▶ What is being asked: Write out once more the lines running from the top of the entries below to the line with "## Stateless token", both ends included.
:: Material provided ::
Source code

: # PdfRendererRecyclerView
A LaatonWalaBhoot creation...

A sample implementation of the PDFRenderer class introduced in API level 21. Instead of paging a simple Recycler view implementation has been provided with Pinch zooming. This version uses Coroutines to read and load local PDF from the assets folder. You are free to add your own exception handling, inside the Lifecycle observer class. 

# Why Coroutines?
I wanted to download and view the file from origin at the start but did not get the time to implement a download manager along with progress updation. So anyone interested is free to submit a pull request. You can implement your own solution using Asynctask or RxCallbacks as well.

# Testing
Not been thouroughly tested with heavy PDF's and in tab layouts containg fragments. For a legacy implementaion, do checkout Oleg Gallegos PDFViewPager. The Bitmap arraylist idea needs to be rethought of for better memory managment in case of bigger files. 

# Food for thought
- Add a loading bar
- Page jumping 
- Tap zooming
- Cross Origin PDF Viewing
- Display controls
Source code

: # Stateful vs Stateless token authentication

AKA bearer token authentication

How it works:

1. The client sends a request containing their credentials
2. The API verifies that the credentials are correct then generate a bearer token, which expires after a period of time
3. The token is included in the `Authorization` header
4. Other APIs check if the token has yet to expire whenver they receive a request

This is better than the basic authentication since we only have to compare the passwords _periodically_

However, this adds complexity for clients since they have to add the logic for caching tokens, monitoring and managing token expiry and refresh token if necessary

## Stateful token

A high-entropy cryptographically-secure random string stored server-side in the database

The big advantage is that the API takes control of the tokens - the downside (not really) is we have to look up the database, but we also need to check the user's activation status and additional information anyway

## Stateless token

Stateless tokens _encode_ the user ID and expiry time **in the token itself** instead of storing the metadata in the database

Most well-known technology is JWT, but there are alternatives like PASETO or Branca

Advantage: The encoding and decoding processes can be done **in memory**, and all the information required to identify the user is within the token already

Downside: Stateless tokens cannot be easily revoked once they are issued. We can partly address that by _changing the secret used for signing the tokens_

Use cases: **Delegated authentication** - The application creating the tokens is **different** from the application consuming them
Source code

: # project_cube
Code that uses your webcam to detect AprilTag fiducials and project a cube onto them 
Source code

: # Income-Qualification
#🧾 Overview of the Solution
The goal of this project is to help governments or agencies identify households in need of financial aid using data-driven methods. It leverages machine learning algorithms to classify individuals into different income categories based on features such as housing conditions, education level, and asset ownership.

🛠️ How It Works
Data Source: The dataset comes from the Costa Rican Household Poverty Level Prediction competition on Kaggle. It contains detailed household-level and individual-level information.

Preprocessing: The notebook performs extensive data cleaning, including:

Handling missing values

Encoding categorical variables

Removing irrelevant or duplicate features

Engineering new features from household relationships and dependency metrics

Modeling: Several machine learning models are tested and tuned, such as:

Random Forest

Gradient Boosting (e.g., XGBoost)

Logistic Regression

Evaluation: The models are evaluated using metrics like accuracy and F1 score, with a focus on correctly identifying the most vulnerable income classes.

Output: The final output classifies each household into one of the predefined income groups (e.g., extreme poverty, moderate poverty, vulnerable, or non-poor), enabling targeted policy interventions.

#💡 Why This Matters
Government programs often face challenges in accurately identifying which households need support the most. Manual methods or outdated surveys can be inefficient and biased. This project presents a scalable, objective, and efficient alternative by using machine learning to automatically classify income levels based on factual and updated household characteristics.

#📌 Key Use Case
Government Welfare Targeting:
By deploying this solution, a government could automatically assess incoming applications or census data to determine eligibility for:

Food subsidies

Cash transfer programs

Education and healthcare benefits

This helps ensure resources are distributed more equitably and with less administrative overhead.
:::
▶ Response:
Source code

: # PdfRendererRecyclerView
A LaatonWalaBhoot creation...

A sample implementation of the PDFRenderer class introduced in API level 21. Instead of paging a simple Recycler view implementation has been provided with Pinch zooming. This version uses Coroutines to read and load local PDF from the assets folder. You are free to add your own exception handling, inside the Lifecycle observer class. 

# Why Coroutines?
I wanted to download and view the file from origin at the start but did not get the time to implement a download manager along with progress updation. So anyone interested is free to submit a pull request. You can implement your own solution using Asynctask or RxCallbacks as well.

# Testing
Not been thouroughly tested with heavy PDF's and in tab layouts containg fragments. For a legacy implementaion, do checkout Oleg Gallegos PDFViewPager. The Bitmap arraylist idea needs to be rethought of for better memory managment in case of bigger files. 

# Food for thought
- Add a loading bar
- Page jumping 
- Tap zooming
- Cross Origin PDF Viewing
- Display controls
Source code

: # Stateful vs Stateless token authentication

AKA bearer token authentication

How it works:

1. The client sends a request containing their credentials
2. The API verifies that the credentials are correct then generate a bearer token, which expires after a period of time
3. The token is included in the `Authorization` header
4. Other APIs check if the token has yet to expire whenver they receive a request

This is better than the basic authentication since we only have to compare the passwords _periodically_

However, this adds complexity for clients since they have to add the logic for caching tokens, monitoring and managing token expiry and refresh token if necessary

## Stateful token

A high-entropy cryptographically-secure random string stored server-side in the database

The big advantage is that the API takes control of the tokens - the downside (not really) is we have to look up the database, but we also need to check the user's activation status and additional information anyway

## Stateless token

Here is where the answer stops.